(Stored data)
----------
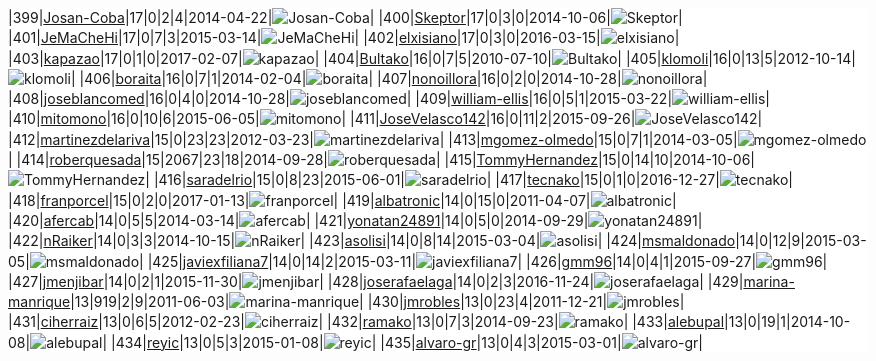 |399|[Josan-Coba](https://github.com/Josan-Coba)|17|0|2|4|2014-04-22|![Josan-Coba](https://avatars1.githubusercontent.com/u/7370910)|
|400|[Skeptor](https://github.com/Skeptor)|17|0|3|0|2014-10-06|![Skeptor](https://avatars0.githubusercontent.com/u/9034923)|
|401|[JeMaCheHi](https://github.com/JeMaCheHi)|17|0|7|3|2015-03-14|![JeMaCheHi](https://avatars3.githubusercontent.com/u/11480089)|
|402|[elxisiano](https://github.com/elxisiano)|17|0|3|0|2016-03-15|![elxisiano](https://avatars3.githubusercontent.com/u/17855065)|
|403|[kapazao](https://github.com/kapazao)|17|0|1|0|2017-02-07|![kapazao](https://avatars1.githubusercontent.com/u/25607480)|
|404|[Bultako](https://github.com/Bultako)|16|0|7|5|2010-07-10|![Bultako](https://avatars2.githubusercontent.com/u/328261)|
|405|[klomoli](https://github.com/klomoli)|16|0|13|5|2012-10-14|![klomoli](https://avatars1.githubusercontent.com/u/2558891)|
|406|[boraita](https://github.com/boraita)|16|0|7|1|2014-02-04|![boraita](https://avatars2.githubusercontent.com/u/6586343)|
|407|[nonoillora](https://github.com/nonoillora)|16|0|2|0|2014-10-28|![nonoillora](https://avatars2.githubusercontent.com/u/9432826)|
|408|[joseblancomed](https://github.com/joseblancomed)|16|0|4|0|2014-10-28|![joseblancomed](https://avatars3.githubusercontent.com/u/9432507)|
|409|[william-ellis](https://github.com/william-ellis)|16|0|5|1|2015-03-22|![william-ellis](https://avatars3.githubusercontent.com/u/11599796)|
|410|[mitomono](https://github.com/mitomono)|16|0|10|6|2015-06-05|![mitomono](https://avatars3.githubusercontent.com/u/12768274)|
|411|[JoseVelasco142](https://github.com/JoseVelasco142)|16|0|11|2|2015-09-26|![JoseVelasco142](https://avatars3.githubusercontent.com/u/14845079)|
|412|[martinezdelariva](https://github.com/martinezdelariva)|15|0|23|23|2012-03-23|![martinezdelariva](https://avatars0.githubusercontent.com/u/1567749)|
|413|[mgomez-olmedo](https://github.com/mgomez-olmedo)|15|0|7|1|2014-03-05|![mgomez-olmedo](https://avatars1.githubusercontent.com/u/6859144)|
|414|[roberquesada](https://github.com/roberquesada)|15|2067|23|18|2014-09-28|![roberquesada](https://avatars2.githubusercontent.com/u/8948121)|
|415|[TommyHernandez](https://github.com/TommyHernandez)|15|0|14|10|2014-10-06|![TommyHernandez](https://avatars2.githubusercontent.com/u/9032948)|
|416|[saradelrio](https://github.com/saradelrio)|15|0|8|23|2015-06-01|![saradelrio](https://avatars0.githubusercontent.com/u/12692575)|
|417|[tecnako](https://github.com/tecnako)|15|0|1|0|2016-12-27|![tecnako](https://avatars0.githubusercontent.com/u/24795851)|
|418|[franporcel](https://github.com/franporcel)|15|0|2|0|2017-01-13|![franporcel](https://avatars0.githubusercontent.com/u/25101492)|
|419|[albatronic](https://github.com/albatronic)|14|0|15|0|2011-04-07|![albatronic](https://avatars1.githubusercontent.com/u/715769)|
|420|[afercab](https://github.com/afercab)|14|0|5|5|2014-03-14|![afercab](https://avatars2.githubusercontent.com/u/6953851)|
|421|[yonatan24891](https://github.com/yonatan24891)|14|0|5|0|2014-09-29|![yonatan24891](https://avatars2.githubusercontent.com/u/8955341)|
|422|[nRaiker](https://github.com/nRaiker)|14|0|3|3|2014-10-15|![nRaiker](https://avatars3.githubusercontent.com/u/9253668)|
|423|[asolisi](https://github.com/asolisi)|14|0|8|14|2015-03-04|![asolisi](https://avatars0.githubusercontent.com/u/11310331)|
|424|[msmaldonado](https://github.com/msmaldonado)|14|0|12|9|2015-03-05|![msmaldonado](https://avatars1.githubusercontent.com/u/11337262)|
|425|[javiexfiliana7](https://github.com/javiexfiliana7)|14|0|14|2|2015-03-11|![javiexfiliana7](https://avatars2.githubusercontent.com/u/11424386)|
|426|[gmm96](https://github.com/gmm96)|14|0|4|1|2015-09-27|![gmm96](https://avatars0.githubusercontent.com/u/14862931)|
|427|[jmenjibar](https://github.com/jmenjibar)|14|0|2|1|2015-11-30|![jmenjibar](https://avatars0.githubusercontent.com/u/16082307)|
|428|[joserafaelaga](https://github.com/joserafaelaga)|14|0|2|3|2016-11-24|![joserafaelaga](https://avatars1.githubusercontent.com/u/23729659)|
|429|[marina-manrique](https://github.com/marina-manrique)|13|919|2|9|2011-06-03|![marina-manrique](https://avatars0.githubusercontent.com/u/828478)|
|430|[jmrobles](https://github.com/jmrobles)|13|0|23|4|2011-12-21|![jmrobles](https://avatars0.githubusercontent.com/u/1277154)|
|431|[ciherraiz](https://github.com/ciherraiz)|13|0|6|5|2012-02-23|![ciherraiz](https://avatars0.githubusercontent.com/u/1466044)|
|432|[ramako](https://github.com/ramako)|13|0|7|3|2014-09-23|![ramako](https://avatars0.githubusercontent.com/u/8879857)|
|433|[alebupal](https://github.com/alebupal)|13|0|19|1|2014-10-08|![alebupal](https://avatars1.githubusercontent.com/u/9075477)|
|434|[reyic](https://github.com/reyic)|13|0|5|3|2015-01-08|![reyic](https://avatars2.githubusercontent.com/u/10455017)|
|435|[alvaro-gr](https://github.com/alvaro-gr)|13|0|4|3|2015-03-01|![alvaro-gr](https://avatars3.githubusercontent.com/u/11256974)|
----------
# [ACTIVITY]
None of the pictures should appear; the rest of the entries must be reproduced exactly.

# [TASK RESULT]
 |399|[Josan-Coba](https://github.com/Josan-Coba)|17|0|2|4|2014-04-22|![Josan-Coba](https://avatars1.githubusercontent.com/u/7370910)|
|400|[Skeptor](https://github.com/Skeptor)|17|0|3|0|2014-10-06|![Skeptor](https://avatars0.githubusercontent.com/u/9034923)|
|401|[JeMaCheHi](https://github.com/JeMaCheHi)|17|0|7|3|2015-03-14|![JeMaCheHi](https://avatars3.githubusercontent.com/u/11480089)|
|402|[elxisiano](https://github.com/elxisiano)|17|0|3|0|2016-03-15|![elxisiano](https://avatars3.githubusercontent.com/u/17855065)|
|403|[kapazao](https://github.com/kapazao)|17|0|1|0|2017-02-07|![kapazao](https://avatars1.githubusercontent.com/u/25607480)|
|404|[Bultako](https://github.com/Bultako)|16|0|7|5|2010-07-10|![Bultako](https://avatars2.githubusercontent.com/u/328261)|
|405|[klomoli](https://github.com/klomoli)|16|0|13|5|2012-10-14|![klomoli](https://avatars1.githubusercontent.com/u/2558891)|
|406|[boraita](https://github.com/boraita)|16|0|7|1|2014-02-04|![boraita](https://avatars2.githubusercontent.com/u/6586343)|
|407|[nonoillora](https://github.com/nonoillora)|16|0|2|0|2014-10-28|![nonoillora](https://avatars2.githubusercontent.com/u/9432826)|
|408|[joseblancomed](https://github.com/joseblancomed)|16|0|4|0|2014-10-28|![joseblancomed](https://avatars3.githubusercontent.com/u/9432507)|
|409|[william-ellis](https://github.com/william-ellis)|16|0|5|1|2015-03-22|![william-ellis](https://avatars3.githubusercontent.com/u/11599796)|
|410|[mitomono](https://github.com/mitomono)|16|0|10|6|2015-06-05|![mitomono](https://avatars3.githubusercontent.com/u/12768274)|
|411|[JoseVelasco142](https://github.com/JoseVelasco142)|16|0|11|2|2015-09-26|![JoseVelasco142](https://avatars3.githubusercontent.com/u/14845079)|
|412|[martinezdelariva](https://github.com/martinezdelariva)|15|0|23|23|2012-03-23|![martinezdelariva](https://avatars0.githubusercontent.com/u/1567749)|
|413|[mgomez-olmedo](https://github.com/mgomez-olmedo)|15|0|7|1|2014-03-05|![mgomez-olmedo](https://avatars1.githubusercontent.com/u/6859144)|
|414|[roberquesada](https://github.com/roberquesada)|15|2067|23|18|2014-09-28|![roberquesada](https://avatars2.githubusercontent.com/u/8948121)|
|415|[TommyHernandez](https://github.com/TommyHernandez)|15|0|14|10|2014-10-06|![TommyHernandez](https://avatars2.githubusercontent.com/u/9032948)|
|416|[saradelrio](https://github.com/saradelrio)|15|0|8|23|2015-06-01|![saradelrio](https://avatars0.githubusercontent.com/u/12692575)|
|417|[tecnako](https://github.com/tecnako)|15|0|1|0|2016-12-27|![tecnako](https://avatars0.githubusercontent.com/u/24795851)|
|418|[franporcel](https://github.com/franporcel)|15|0|2|0|2017-01-13|![franporcel](https://avatars0.githubusercontent.com/u/25101492)|
|419|[albatronic](https://github.com/albatronic)|14|0|15|0|2011-04-07|![albatronic](https://avatars1.githubusercontent.com/u/715769)|
|420|[afercab](https://github.com/afercab)|14|0|5|5|2014-03-14|![afercab](https://avatars2.githubusercontent.com/u/6953851)|
|421|[yonatan24891](https://github.com/yonatan24891)|14|0|5|0|2014-09-29|![yonatan24891](https://avatars2.githubusercontent.com/u/8955341)|
|422|[nRaiker](https://github.com/nRaiker)|14|0|3|3|2014-10-15|![nRaiker](https://avatars3.githubusercontent.com/u/9253668)|
|423|[asolisi](https://github.com/asolisi)|14|0|8|14|2015-03-04|![asolisi](https://avatars0.githubusercontent.com/u/11310331)|
|424|[msmaldonado](https://github.com/msmaldonado)|14|0|12|9|2015-03-05|![msmaldonado](https://avatars1.githubusercontent.com/u/11337262)|
|425|[javiexfiliana7](https://github.com/javiexfiliana7)|14|0|14|2|2015-03-11|![javiexfiliana7](https://avatars2.githubusercontent.com/u/11424386)|
|426|[gmm96](https://github.com/gmm96)|14|0|4|1|2015-09-27|![gmm96](https://avatars0.githubusercontent.com/u/14862931)|
|427|[jmenjibar](https://github.com/jmenjibar)|14|0|2|1|2015-11-30|![jmenjibar](https://avatars0.githubusercontent.com/u/16082307)|
|428|[joserafaelaga](https://github.com/joserafaelaga)|14|0|2|3|2016-11-24|![joserafaelaga](https://avatars1.githubusercontent.com/u/23729659)|
|429|[marina-manrique](https://github.com/marina-manrique)|13|919|2|9|2011-06-03|![marina-manrique](https://avatars0.githubusercontent.com/u/828478)|
|430|[jmrobles](https://github.com/jmrobles)|13|0|23|4|2011-12-21|![jmrobles](https://avatars0.githubusercontent.com/u/1277154)|
|431|[ciherraiz](https://github.com/ciherraiz)|13|0|6|5|2012-02-23|![ciherraiz](https://avatars0.githubusercontent.com/u/1466044)|
|432|[ramako](https://github.com/ramako)|13|0|7|3|2014-09-23|![ramako](https://avatars0.githubusercontent.com/u/8879857)|
|433|[alebupal](https://github.com/alebupal)|13|0|19|1|2014-10-08|![alebupal](https://avatars1.githubusercontent.com/u/9075477)|
|434|[reyic](https://github.com/reyic)|13|0|5|3|2015-01-08|![reyic](https://avatars2.githubusercontent.com/u/10455017)|
|435|[alvaro-gr](https://github.com/alvaro-gr)|13|0|4|3|2015-03-01|![alvaro-gr](https://avatars3.githubusercontent.com/u/11256974)|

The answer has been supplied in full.